--- Data listing ---
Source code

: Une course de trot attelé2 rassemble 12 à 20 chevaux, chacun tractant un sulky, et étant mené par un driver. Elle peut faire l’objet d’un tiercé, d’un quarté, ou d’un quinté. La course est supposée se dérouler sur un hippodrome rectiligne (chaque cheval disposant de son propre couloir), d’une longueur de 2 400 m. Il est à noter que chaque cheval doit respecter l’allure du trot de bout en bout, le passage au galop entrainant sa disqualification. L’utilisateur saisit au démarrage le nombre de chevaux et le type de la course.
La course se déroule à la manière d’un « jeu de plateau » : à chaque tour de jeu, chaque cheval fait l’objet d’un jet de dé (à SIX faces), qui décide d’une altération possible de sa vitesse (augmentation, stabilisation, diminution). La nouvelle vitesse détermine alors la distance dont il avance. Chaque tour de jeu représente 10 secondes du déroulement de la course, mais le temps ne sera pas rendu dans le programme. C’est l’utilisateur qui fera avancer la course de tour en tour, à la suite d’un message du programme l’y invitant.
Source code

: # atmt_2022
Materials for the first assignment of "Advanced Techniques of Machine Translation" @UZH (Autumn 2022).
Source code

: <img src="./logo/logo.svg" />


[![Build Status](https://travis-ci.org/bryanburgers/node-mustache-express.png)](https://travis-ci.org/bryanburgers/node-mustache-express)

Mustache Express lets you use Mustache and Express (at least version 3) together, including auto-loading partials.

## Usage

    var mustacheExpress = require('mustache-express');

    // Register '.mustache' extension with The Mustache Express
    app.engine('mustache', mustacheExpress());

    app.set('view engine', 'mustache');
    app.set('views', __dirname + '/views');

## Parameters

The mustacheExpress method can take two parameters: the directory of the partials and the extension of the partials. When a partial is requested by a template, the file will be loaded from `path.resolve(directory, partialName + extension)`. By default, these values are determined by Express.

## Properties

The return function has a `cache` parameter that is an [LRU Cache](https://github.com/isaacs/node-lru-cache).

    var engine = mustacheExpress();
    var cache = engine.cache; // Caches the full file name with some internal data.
---
→ What you should do: Take each line above that contains "https" and copy it out.

→ Written answer:
[![Build Status](https://travis-ci.org/bryanburgers/node-mustache-express.png)](https://travis-ci.org/bryanburgers/node-mustache-express)
The return function has a `cache` parameter that is an [LRU Cache](https://github.com/isaacs/node-lru-cache).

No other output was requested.